Utility of Multiplexed Rapid Fever Panel Kit among Hospitalized Febrile Patients in India and Its Impact on Antimicrobial Use and Diagnosis

Post Date: 

Easy to use and multiplex diagnostic tools are needed to identify common causes of fever caused by vector-borne infectious diseases. Chembio has developed dual path platform (DPP) technology which differs from traditional lateral flow rapid diagnostic tests (RDT) by separating the sample and conjugate lateral flow pathways. DPP promises to improve upon traditional RDTs by increasing speed and sensitivity, reducing migration issues for large particles, and improving readability for highly multiplexed assays. A collaboration of Chembio with The Foundation for Innovative New Diagnostics (FIND) and Mahidol‐Oxford Tropical Medicine Research Unit has developed a multiplex DPP fever panel tailored for the detection of common vector-borne and zoonotic infections which are the most common cause of acute febrile illness in the Asia Pacific region.

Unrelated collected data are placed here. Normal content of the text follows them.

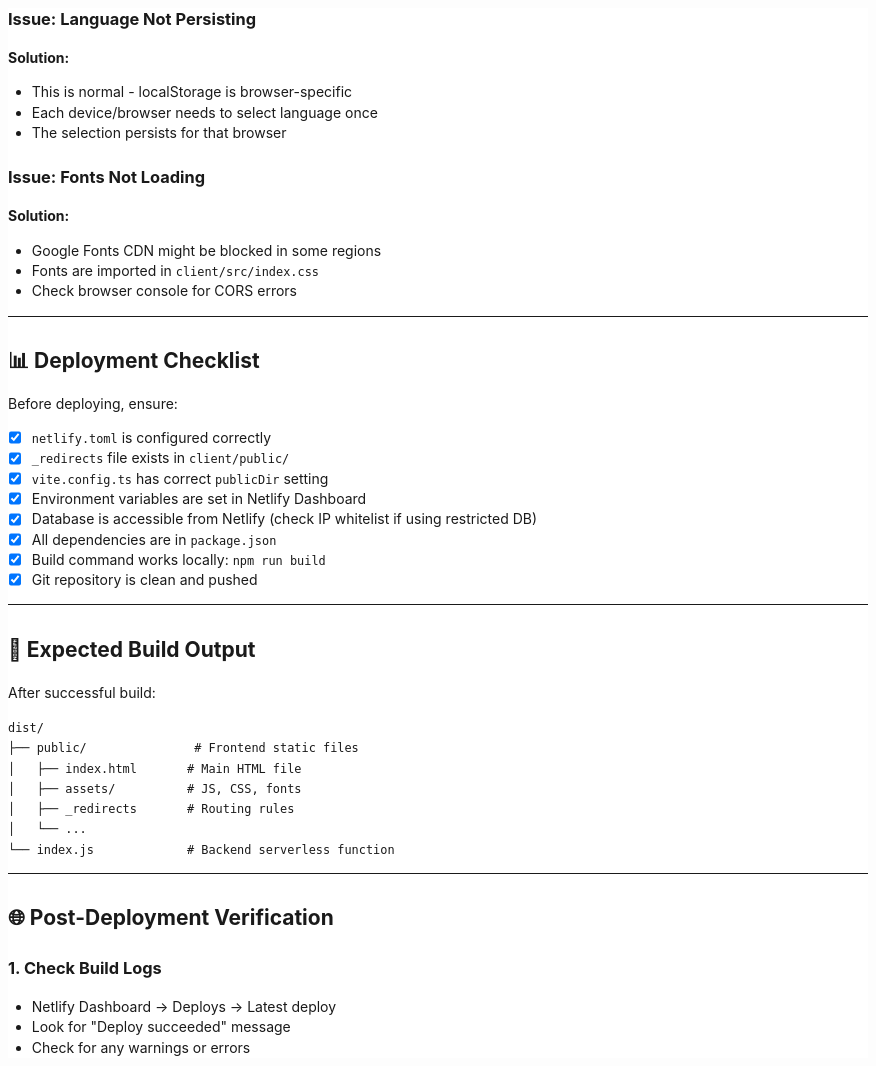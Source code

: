 ### Issue: Language Not Persisting
**Solution:**
- This is normal - localStorage is browser-specific
- Each device/browser needs to select language once
- The selection persists for that browser

### Issue: Fonts Not Loading
**Solution:**
- Google Fonts CDN might be blocked in some regions
- Fonts are imported in `client/src/index.css`
- Check browser console for CORS errors

---

## 📊 Deployment Checklist

Before deploying, ensure:

- [x] `netlify.toml` is configured correctly
- [x] `_redirects` file exists in `client/public/`
- [x] `vite.config.ts` has correct `publicDir` setting
- [x] Environment variables are set in Netlify Dashboard
- [x] Database is accessible from Netlify (check IP whitelist if using restricted DB)
- [x] All dependencies are in `package.json`
- [x] Build command works locally: `npm run build`
- [x] Git repository is clean and pushed

---

## 🎯 Expected Build Output

After successful build:
```
dist/
├── public/               # Frontend static files
│   ├── index.html       # Main HTML file
│   ├── assets/          # JS, CSS, fonts
│   ├── _redirects       # Routing rules
│   └── ...
└── index.js             # Backend serverless function
```

---

## 🌐 Post-Deployment Verification

### 1. Check Build Logs
- Netlify Dashboard → Deploys → Latest deploy
- Look for "Deploy succeeded" message
- Check for any warnings or errors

In this protocol we will prospectively evaluate the test characteristics of the Chembio DPP® Fever Panel II assay, determine practical barriers to its use, and model its potential impact on clinical care.

Primary objectives: 
Estimate the sensitivity and specificity of the Chembio assay to:

  1. Identify malaria, dengue, chikungunya, Leptospira, Orientia tsutsugamushi, Rickettsia typhi, and Burkholderia pseudomallei in prospectively collected samples from patients with AFI compared to diagnostic tests recommended by the National Vector Borne Disease Control Programme.
  2. Identify practical barriers to the deployment of the Chembio DPP fever panel in a setting representative of its intended use. 

Secondary objectives: 

  1. To determine the impact of missed or delayed diagnosis and antibiotic use in hospitalized patients in India with vector-borne and zoonotic infections.
  2. To model the potential impact of the DPP Fever Panel II diagnostic test (Aim 4) on patient care and average costs in India based on the expected % of more targeted treatments that could have been provided in more timely manner.
  3. To establish a repository of specimens to validate novel diagnostic techniques for acute febrile illness.